**What needs to be done**
Transcribe the records below in their entirety, and leave out each image.

(Records from a data source)
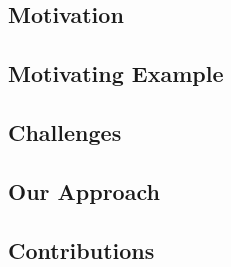 \placeholder

\subsection{Motivation}
\placeholder

\subsection{Motivating Example}
\placeholder

\subsection{Challenges}
\placeholder

\subsection{Our Approach}
\placeholder

\subsection{Contributions}
\placeholder
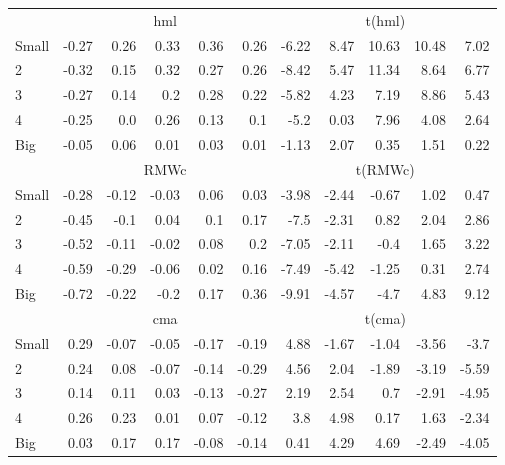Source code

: \begin{table}[!ht]
\begin{tabular}{lrrrrrrrrrr}
  

      & \multicolumn{5}{c}{hml} & \multicolumn{5}{c}{t(hml)} \\
    \cmidrule(r){2-6} \cmidrule(r){7-11}
      Small  & -0.27  & 0.26  & 0.33  & 0.36  & 0.26   & -6.22  & 8.47  & 10.63  & 10.48  & 7.02  \\
          2  & -0.32  & 0.15  & 0.32  & 0.27  & 0.26   & -8.42  & 5.47  & 11.34  & 8.64  & 6.77  \\
          3  & -0.27  & 0.14  & 0.2  & 0.28  & 0.22   & -5.82  & 4.23  & 7.19  & 8.86  & 5.43  \\
          4  & -0.25  & 0.0  & 0.26  & 0.13  & 0.1   & -5.2  & 0.03  & 7.96  & 4.08  & 2.64  \\
      Big    & -0.05  & 0.06  & 0.01  & 0.03  & 0.01   & -1.13  & 2.07  & 0.35  & 1.51  & 0.22  \\

  

      & \multicolumn{5}{c}{RMWc} & \multicolumn{5}{c}{t(RMWc)} \\
    \cmidrule(r){2-6} \cmidrule(r){7-11}
      Small  & -0.28  & -0.12  & -0.03  & 0.06  & 0.03   & -3.98  & -2.44  & -0.67  & 1.02  & 0.47  \\
          2  & -0.45  & -0.1  & 0.04  & 0.1  & 0.17   & -7.5  & -2.31  & 0.82  & 2.04  & 2.86  \\
          3  & -0.52  & -0.11  & -0.02  & 0.08  & 0.2   & -7.05  & -2.11  & -0.4  & 1.65  & 3.22  \\
          4  & -0.59  & -0.29  & -0.06  & 0.02  & 0.16   & -7.49  & -5.42  & -1.25  & 0.31  & 2.74  \\
      Big    & -0.72  & -0.22  & -0.2  & 0.17  & 0.36   & -9.91  & -4.57  & -4.7  & 4.83  & 9.12  \\

  

      & \multicolumn{5}{c}{cma} & \multicolumn{5}{c}{t(cma)} \\
    \cmidrule(r){2-6} \cmidrule(r){7-11}
      Small  & 0.29  & -0.07  & -0.05  & -0.17  & -0.19   & 4.88  & -1.67  & -1.04  & -3.56  & -3.7  \\
          2  & 0.24  & 0.08  & -0.07  & -0.14  & -0.29   & 4.56  & 2.04  & -1.89  & -3.19  & -5.59  \\
          3  & 0.14  & 0.11  & 0.03  & -0.13  & -0.27   & 2.19  & 2.54  & 0.7  & -2.91  & -4.95  \\
          4  & 0.26  & 0.23  & 0.01  & 0.07  & -0.12   & 3.8  & 4.98  & 0.17  & 1.63  & -2.34  \\
      Big    & 0.03  & 0.17  & 0.17  & -0.08  & -0.14   & 0.41  & 4.29  & 4.69  & -2.49  & -4.05  \\

  

  \bottomrule
\end{tabular}
\label{tbl:25_Size_OP_FF2016b}
\end{table}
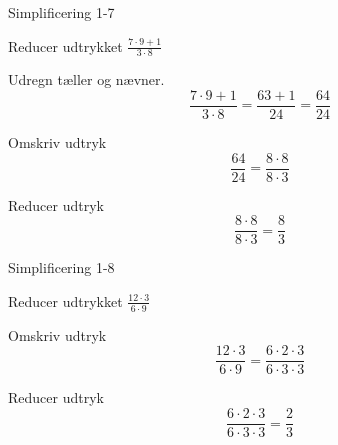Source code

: \documentclass{article}
\begin{document}
\newpage

\begin{exercise}{Simplificering 1-7}
	
	Reducer udtrykket $\frac{7 \cdot 9 + 1}{3 \cdot 8}$
	
	
	\hint
	
	Udregn tæller og nævner.
	\[
	\frac{7 \cdot 9 + 1}{3 \cdot 8} = \frac{63+1}{24} = \frac{64}{24}
	\]
	
	\hint

	Omskriv udtryk 
	\[
	\frac{64}{24} = \frac{8 \cdot 8}{8 \cdot 3}
	\]	
	
	\hint
	
	Reducer udtryk 
	\[
	\frac{8 \cdot 8}{8 \cdot 3} = \frac{8}{3}
	\]
	
\end{exercise}

\newpage

\begin{exercise}{Simplificering 1-8}
	
	Reducer udtrykket $\frac{12 \cdot 3}{6 \cdot 9}$


	\hint

	Omskriv udtryk
	\[
	\frac{12 \cdot 3}{6 \cdot 9} = \frac{6 \cdot 2 \cdot 3}{ 6 \cdot 3 \cdot 3}
	\]
	
	\hint

	Reducer udtryk 
	\[
	 \frac{6 \cdot 2 \cdot 3}{6 \cdot 3 \cdot 3} = \frac{2}{3} 
	\]
	
\end{exercise}
\end{document}

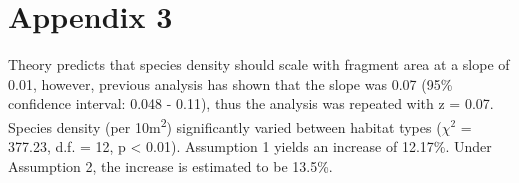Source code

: \section*{Appendix 3}
\fi

Theory predicts that species density should scale with fragment area at a slope of 0.01, however, previous analysis has shown that the slope was 0.07 (95\% confidence interval: 0.048 - 0.11), thus the analysis was repeated with z = 0.07.  Species density (per 10m\textsuperscript{2}) significantly varied between habitat types ($\chi^2$ = 377.23, d.f. = 12, p < 0.01).  Assumption 1 yields an increase of 12.17\%. Under Assumption 2, the increase is estimated to be 13.5\%.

**Your solution**
 \placeholder

\subsection{Motivation}
\placeholder

\subsection{Motivating Example}
\placeholder

\subsection{Challenges}
\placeholder

\subsection{Our Approach}
\placeholder

\subsection{Contributions}
\placeholder
Source code

: \begin{table}[!ht]
\begin{tabular}{lrrrrrrrrrr}
  

      & \multicolumn{5}{c}{hml} & \multicolumn{5}{c}{t(hml)} \\
    \cmidrule(r){2-6} \cmidrule(r){7-11}
      Small  & -0.27  & 0.26  & 0.33  & 0.36  & 0.26   & -6.22  & 8.47  & 10.63  & 10.48  & 7.02  \\
          2  & -0.32  & 0.15  & 0.32  & 0.27  & 0.26   & -8.42  & 5.47  & 11.34  & 8.64  & 6.77  \\
          3  & -0.27  & 0.14  & 0.2  & 0.28  & 0.22   & -5.82  & 4.23  & 7.19  & 8.86  & 5.43  \\
          4  & -0.25  & 0.0  & 0.26  & 0.13  & 0.1   & -5.2  & 0.03  & 7.96  & 4.08  & 2.64  \\
      Big    & -0.05  & 0.06  & 0.01  & 0.03  & 0.01   & -1.13  & 2.07  & 0.35  & 1.51  & 0.22  \\

  

      & \multicolumn{5}{c}{RMWc} & \multicolumn{5}{c}{t(RMWc)} \\
    \cmidrule(r){2-6} \cmidrule(r){7-11}
      Small  & -0.28  & -0.12  & -0.03  & 0.06  & 0.03   & -3.98  & -2.44  & -0.67  & 1.02  & 0.47  \\
          2  & -0.45  & -0.1  & 0.04  & 0.1  & 0.17   & -7.5  & -2.31  & 0.82  & 2.04  & 2.86  \\
          3  & -0.52  & -0.11  & -0.02  & 0.08  & 0.2   & -7.05  & -2.11  & -0.4  & 1.65  & 3.22  \\
          4  & -0.59  & -0.29  & -0.06  & 0.02  & 0.16   & -7.49  & -5.42  & -1.25  & 0.31  & 2.74  \\
      Big    & -0.72  & -0.22  & -0.2  & 0.17  & 0.36   & -9.91  & -4.57  & -4.7  & 4.83  & 9.12  \\

  

      & \multicolumn{5}{c}{cma} & \multicolumn{5}{c}{t(cma)} \\
    \cmidrule(r){2-6} \cmidrule(r){7-11}
      Small  & 0.29  & -0.07  & -0.05  & -0.17  & -0.19   & 4.88  & -1.67  & -1.04  & -3.56  & -3.7  \\
          2  & 0.24  & 0.08  & -0.07  & -0.14  & -0.29   & 4.56  & 2.04  & -1.89  & -3.19  & -5.59  \\
          3  & 0.14  & 0.11  & 0.03  & -0.13  & -0.27   & 2.19  & 2.54  & 0.7  & -2.91  & -4.95  \\
          4  & 0.26  & 0.23  & 0.01  & 0.07  & -0.12   & 3.8  & 4.98  & 0.17  & 1.63  & -2.34  \\
      Big    & 0.03  & 0.17  & 0.17  & -0.08  & -0.14   & 0.41  & 4.29  & 4.69  & -2.49  & -4.05  \\

  

  \bottomrule
\end{tabular}
\label{tbl:25_Size_OP_FF2016b}
\end{table}
Source code

: \documentclass{article}
\begin{document}
\newpage

\begin{exercise}{Simplificering 1-7}
	
	Reducer udtrykket $\frac{7 \cdot 9 + 1}{3 \cdot 8}$
	
	
	\hint
	
	Udregn tæller og nævner.
	\[
	\frac{7 \cdot 9 + 1}{3 \cdot 8} = \frac{63+1}{24} = \frac{64}{24}
	\]
	
	\hint

	Omskriv udtryk 
	\[
	\frac{64}{24} = \frac{8 \cdot 8}{8 \cdot 3}
	\]	
	
	\hint
	
	Reducer udtryk 
	\[
	\frac{8 \cdot 8}{8 \cdot 3} = \frac{8}{3}
	\]
	
\end{exercise}

\newpage

\begin{exercise}{Simplificering 1-8}
	
	Reducer udtrykket $\frac{12 \cdot 3}{6 \cdot 9}$


	\hint

	Omskriv udtryk
	\[
	\frac{12 \cdot 3}{6 \cdot 9} = \frac{6 \cdot 2 \cdot 3}{ 6 \cdot 3 \cdot 3}
	\]
	
	\hint

	Reducer udtryk 
	\[
	 \frac{6 \cdot 2 \cdot 3}{6 \cdot 3 \cdot 3} = \frac{2}{3} 
	\]
	
\end{exercise}
\end{document}

Source code

: \section*{Appendix 3}
\fi

Theory predicts that species density should scale with fragment area at a slope of 0.01, however, previous analysis has shown that the slope was 0.07 (95\% confidence interval: 0.048 - 0.11), thus the analysis was repeated with z = 0.07.  Species density (per 10m\textsuperscript{2}) significantly varied between habitat types ($\chi^2$ = 377.23, d.f. = 12, p < 0.01).  Assumption 1 yields an increase of 12.17\%. Under Assumption 2, the increase is estimated to be 13.5\%.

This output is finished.